### Listed records
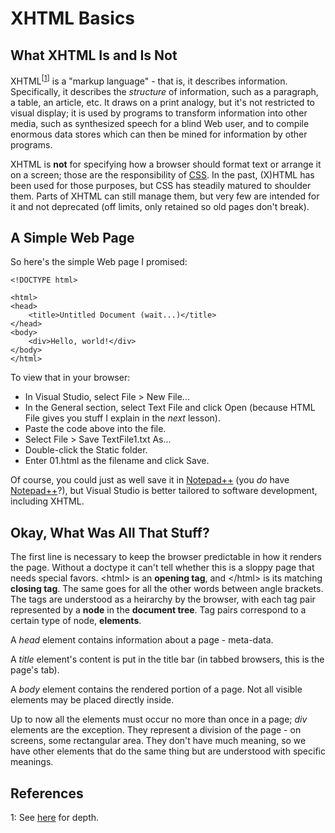 ﻿XHTML Basics
============

What XHTML Is and Is Not
------------------------

XHTML<sup>[[1](#references)]</sup> is a "markup language" - that is, it describes information. Specifically, it describes the *structure* of information, such as a paragraph, a table, an article, etc. It draws on a print analogy, but it's not restricted to visual display; it is used by programs to transform information into other media, such as synthesized speech for a blind Web user, and to compile enormous data stores which can then be mined for information by other programs.

XHTML is **not** for specifying how a browser should format text or arrange it on a screen; those are the responsibility of [CSS](css.md). In the past, (X)HTML has been used for those purposes, but CSS has steadily matured to shoulder them. Parts of XHTML can still manage them, but very few are intended for it and not deprecated (off limits, only retained so old pages don't break).

A Simple Web Page
-----------------

So here's the simple Web page I promised:

    <!DOCTYPE html>

    <html>
    <head>
        <title>Untitled Document (wait...)</title>
    </head>
    <body>
        <div>Hello, world!</div>
    </body>
    </html>

To view that in your browser:

* In Visual Studio, select File > New File...
* In the General section, select Text File and click Open (because HTML File gives you stuff I explain in the *next* lesson).
* Paste the code above into the file.
* Select File > Save TextFile1.txt As...
* Double-click the Static folder.
* Enter 01.html as the filename and click Save.

Of course, you could just as well save it in [Notepad++](http://notepad-plus-plus.org/) (you *do* have [Notepad++](http://notepad-plus-plus.org/)?), but Visual Studio is better tailored to software development, including XHTML.

Okay, What Was All That Stuff?
------------------------------

The first line is necessary to keep the browser predictable in how it renders the page. Without a doctype it can't tell whether this is a sloppy page that needs special favors. &lt;html&gt; is an **opening tag**, and &lt;/html&gt; is its matching **closing tag**. The same goes for all the other words between angle brackets. The tags are understood as a heirarchy by the browser, with each tag pair represented by a **node** in the **document tree**. Tag pairs correspond to a certain type of node, **elements**.

A *head* element contains information about a page - meta-data.

A *title* element's content is put in the title bar (in tabbed browsers, this is the page's tab). 

A *body* element contains the rendered portion of a page. Not all visible elements may be placed directly inside.

Up to now all the elements must occur no more than once in a page; *div* elements are the exception. They represent a division of the page - on screens, some rectangular area. They don't have much meaning, so we have other elements that do the same thing but are understood with specific meanings.

References
----------

1: See [here](xhtml.md) for depth.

### Work required
Provide an exact copy of the records, excluding every picture.

### Output of the task
 ﻿XHTML Basics
============

What XHTML Is and Is Not
------------------------

XHTML<sup>[[1](#references)]</sup> is a "markup language" - that is, it describes information. Specifically, it describes the *structure* of information, such as a paragraph, a table, an article, etc. It draws on a print analogy, but it's not restricted to visual display; it is used by programs to transform information into other media, such as synthesized speech for a blind Web user, and to compile enormous data stores which can then be mined for information by other programs.

XHTML is **not** for specifying how a browser should format text or arrange it on a screen; those are the responsibility of [CSS](css.md). In the past, (X)HTML has been used for those purposes, but CSS has steadily matured to shoulder them. Parts of XHTML can still manage them, but very few are intended for it and not deprecated (off limits, only retained so old pages don't break).

A Simple Web Page
-----------------

So here's the simple Web page I promised:

    <!DOCTYPE html>

    <html>
    <head>
        <title>Untitled Document (wait...)</title>
    </head>
    <body>
        <div>Hello, world!</div>
    </body>
    </html>

To view that in your browser:

* In Visual Studio, select File > New File...
* In the General section, select Text File and click Open (because HTML File gives you stuff I explain in the *next* lesson).
* Paste the code above into the file.
* Select File > Save TextFile1.txt As...
* Double-click the Static folder.
* Enter 01.html as the filename and click Save.

Of course, you could just as well save it in [Notepad++](http://notepad-plus-plus.org/) (you *do* have [Notepad++](http://notepad-plus-plus.org/)?), but Visual Studio is better tailored to software development, including XHTML.

Okay, What Was All That Stuff?
------------------------------

The first line is necessary to keep the browser predictable in how it renders the page. Without a doctype it can't tell whether this is a sloppy page that needs special favors. &lt;html&gt; is an **opening tag**, and &lt;/html&gt; is its matching **closing tag**. The same goes for all the other words between angle brackets. The tags are understood as a heirarchy by the browser, with each tag pair represented by a **node** in the **document tree**. Tag pairs correspond to a certain type of node, **elements**.

A *head* element contains information about a page - meta-data.

A *title* element's content is put in the title bar (in tabbed browsers, this is the page's tab). 

A *body* element contains the rendered portion of a page. Not all visible elements may be placed directly inside.

Up to now all the elements must occur no more than once in a page; *div* elements are the exception. They represent a division of the page - on screens, some rectangular area. They don't have much meaning, so we have other elements that do the same thing but are understood with specific meanings.

References
----------

1: See [here](xhtml.md) for depth.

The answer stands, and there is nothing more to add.